Asked who was in control of Miramshah, the official said: No-one really. The Taliban have (apparently) left, yet they are still there, and the government is there but is not in total control.
On Wednesday night, suspected militants fired rockets on troops who responded with artillery fire.
It may be mentioned that security forces hit a suspected compound in Dandy Sidgai area near Afghan border on Wednesday, killing more than 40 people and wounding 30 others, which triggered clashes in Miramshah.
Independent sources contradicted governments claims that most of the dead were foreigners and said that residential compounds had been targeted from helicopter gunships.
A doctor said that more than 15 wounded, a number of women among them, were treated for multiple injuries in the agency headquarters hospital in Miramshah and all of them were locals.
We did not treat a single foreigner, said the doctor.
Official sources said that residents of Dandy Sidgai had found a gun and a door of a military helicopter which might have been hit by militants fire.
This is an opportunity for our buddy Mushareff to show how he is fighting the war on terror.
Or not.
Now that we know where you lying, thieving sons of bitches are it's easier to blow you off the map.
...I'm curious, think they took over Democrat party headquarters in this town?

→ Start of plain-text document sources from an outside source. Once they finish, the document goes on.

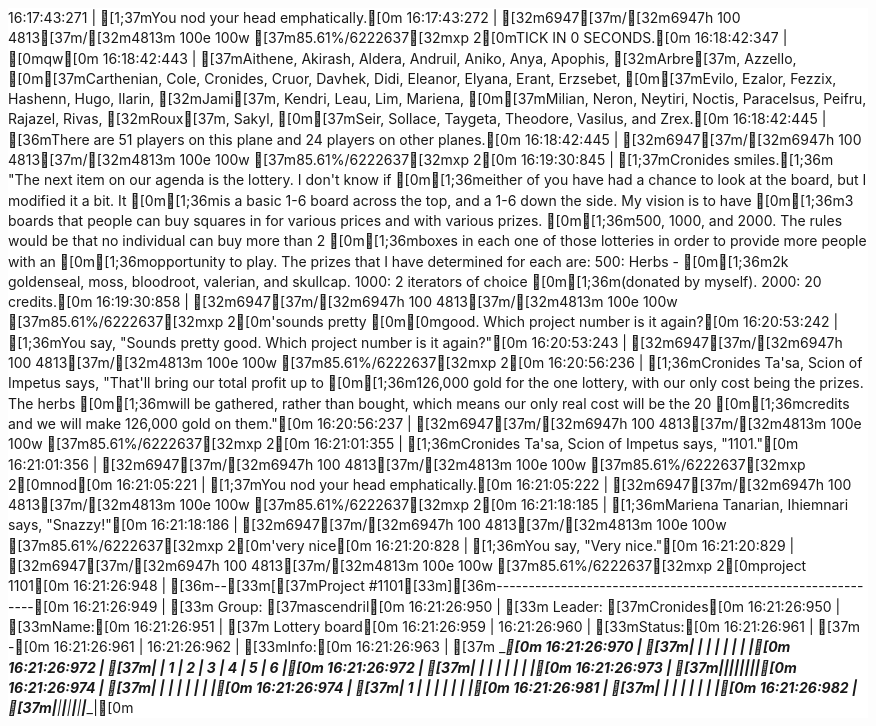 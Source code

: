 16:17:43:271 | [1;37mYou nod your head emphatically.[0m
16:17:43:272 | [32m6947[37m/[32m6947h 100 4813[37m/[32m4813m 100e 100w [37m85.61%/6222637[32mxp <eb csdb> 2[0mTICK IN 0 SECONDS.[0m
16:18:42:347 | [0mqw[0m
16:18:42:443 | [37mAithene, Akirash, Aldera, Andruil, Aniko, Anya, Apophis, [32mArbre[37m, Azzello, [0m[37mCarthenian, Cole, Cronides, Cruor, Davhek, Didi, Eleanor, Elyana, Erant, Erzsebet, [0m[37mEvilo, Ezalor, Fezzix, Hashenn, Hugo, Ilarin, [32mJami[37m, Kendri, Leau, Lim, Mariena, [0m[37mMilian, Neron, Neytiri, Noctis, Paracelsus, Peifru, Rajazel, Rivas, [32mRoux[37m, Sakyl, [0m[37mSeir, Sollace, Taygeta, Theodore, Vasilus, and Zrex.[0m
16:18:42:445 | [36mThere are 51 players on this plane and 24 players on other planes.[0m
16:18:42:445 | [32m6947[37m/[32m6947h 100 4813[37m/[32m4813m 100e 100w [37m85.61%/6222637[32mxp <eb csdb> 2[0m
16:19:30:845 | [1;37mCronides smiles.[1;36m "The next item on our agenda is the lottery. I don't know if [0m[1;36meither of you have had a chance to look at the board, but I modified it a bit. It [0m[1;36mis a basic 1-6 board across the top, and a 1-6 down the side. My vision is to have [0m[1;36m3 boards that people can buy squares in for various prices and with various prizes. [0m[1;36m500, 1000, and 2000. The rules would be that no individual can buy more than 2 [0m[1;36mboxes in each one of those lotteries in order to provide more people with an [0m[1;36mopportunity to play. The prizes that I have determined for each are: 500: Herbs - [0m[1;36m2k goldenseal, moss, bloodroot, valerian, and skullcap. 1000: 2 iterators of choice [0m[1;36m(donated by myself). 2000: 20 credits.[0m
16:19:30:858 | [32m6947[37m/[32m6947h 100 4813[37m/[32m4813m 100e 100w [37m85.61%/6222637[32mxp <eb csdb> 2[0m'sounds pretty [0m[0mgood. Which project number is it again?[0m
16:20:53:242 | [1;36mYou say, "Sounds pretty good. Which project number is it again?"[0m
16:20:53:243 | [32m6947[37m/[32m6947h 100 4813[37m/[32m4813m 100e 100w [37m85.61%/6222637[32mxp <eb csdb> 2[0m
16:20:56:236 | [1;36mCronides Ta'sa, Scion of Impetus says, "That'll bring our total profit up to [0m[1;36m126,000 gold for the one lottery, with our only cost being the prizes. The herbs [0m[1;36mwill be gathered, rather than bought, which means our only real cost will be the 20 [0m[1;36mcredits and we will make 126,000 gold on them."[0m
16:20:56:237 | [32m6947[37m/[32m6947h 100 4813[37m/[32m4813m 100e 100w [37m85.61%/6222637[32mxp <eb csdb> 2[0m
16:21:01:355 | [1;36mCronides Ta'sa, Scion of Impetus says, "1101."[0m
16:21:01:356 | [32m6947[37m/[32m6947h 100 4813[37m/[32m4813m 100e 100w [37m85.61%/6222637[32mxp <eb csdb> 2[0mnod[0m
16:21:05:221 | [1;37mYou nod your head emphatically.[0m
16:21:05:222 | [32m6947[37m/[32m6947h 100 4813[37m/[32m4813m 100e 100w [37m85.61%/6222637[32mxp <eb csdb> 2[0m
16:21:18:185 | [1;36mMariena Tanarian, Ihiemnari says, "Snazzy!"[0m
16:21:18:186 | [32m6947[37m/[32m6947h 100 4813[37m/[32m4813m 100e 100w [37m85.61%/6222637[32mxp <eb csdb> 2[0m'very nice[0m
16:21:20:828 | [1;36mYou say, "Very nice."[0m
16:21:20:829 | [32m6947[37m/[32m6947h 100 4813[37m/[32m4813m 100e 100w [37m85.61%/6222637[32mxp <eb csdb> 2[0mproject 1101[0m
16:21:26:948 | [36m--[33m[[37mProject #1101[33m][36m-------------------------------------------------------------[0m
16:21:26:949 | [33m                                 Group:  [37mascendril[0m
16:21:26:950 | [33m                                 Leader: [37mCronides[0m
16:21:26:950 | [33mName:[0m
16:21:26:951 | [37m   Lottery board[0m
16:21:26:959 | 
16:21:26:960 | [33mStatus:[0m
16:21:26:961 | [37m   -[0m
16:21:26:961 | 
16:21:26:962 | [33mInfo:[0m
16:21:26:963 | [37m \________________________________________________\[0m
16:21:26:970 | [37m|      |      |      |      |      |      |      |[0m
16:21:26:972 | [37m|      |  1   |  2   |  3   |  4   |  5   |  6   |[0m
16:21:26:972 | [37m|      |      |      |      |      |      |      |[0m
16:21:26:973 | [37m|______|______|______|______|______|______|______|[0m
16:21:26:974 | [37m|      |      |      |      |      |      |      |[0m
16:21:26:974 | [37m|  1   |      |      |      |      |      |      |[0m
16:21:26:981 | [37m|      |      |      |      |      |      |      |[0m
16:21:26:982 | [37m|______|______|______|______|______|______|______|[0m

I mean, the Dems always cater to the illegal immigrant vote...
ping
A map would be good here.
On Google Earth, a search for coordinates 32°45'16.55"N, 69°41'22.37"E should zoom to the general area.
Pakistan has some of the most incredible terrain for Google Earth flyovers.
Send in the drones, there've got to be drones.
Sounds like Osama decided that he'd like to hide out in a building for a change.
Oh, I might be able to dig a little something up for you!
8 | MIRAMSHAH, March 2: Tension gripped the North Waziristan agency... |
Mirah Shah: is located in the lower-central portion of the map below. For reference, note the Afghan cities of Kabul and Jalalabad, the Safed Koh mountains (home of the so-called Tora Bora cave complex) and the Paki city of Peshawar in the upper portions of the map. The entire Pakistani region shown along the Afghan border is known as the "Federally Administered Tribal Area" (FATA) and the specific agency you're looking at here is the North Waziristan. The whole area has been a hotbed of action with the Taliban and al-Qa'ida since day-one.
multimap.com | | | The above map came from MultiMap.com. Click the logo on the left to visit the best site on the internet for accurate and detailed maps of the entire world. |
To orient yourself regionally, find Kabul and Jalalabad on the map of Afghanistan, below.
It is but it isn't; it was but it wasn't. Just a bit of a disagreement between "paramilitary" forces (whoever they are) and terrorist outlaws, actually, no big whoop -- Pakistan really has a grip on this region, really.
You now both know that Zawahiri in his last audio tape admits during that Wana campaign we almost captured him.
There are no Taliban in Pakistan....none they are all in Afghanistan.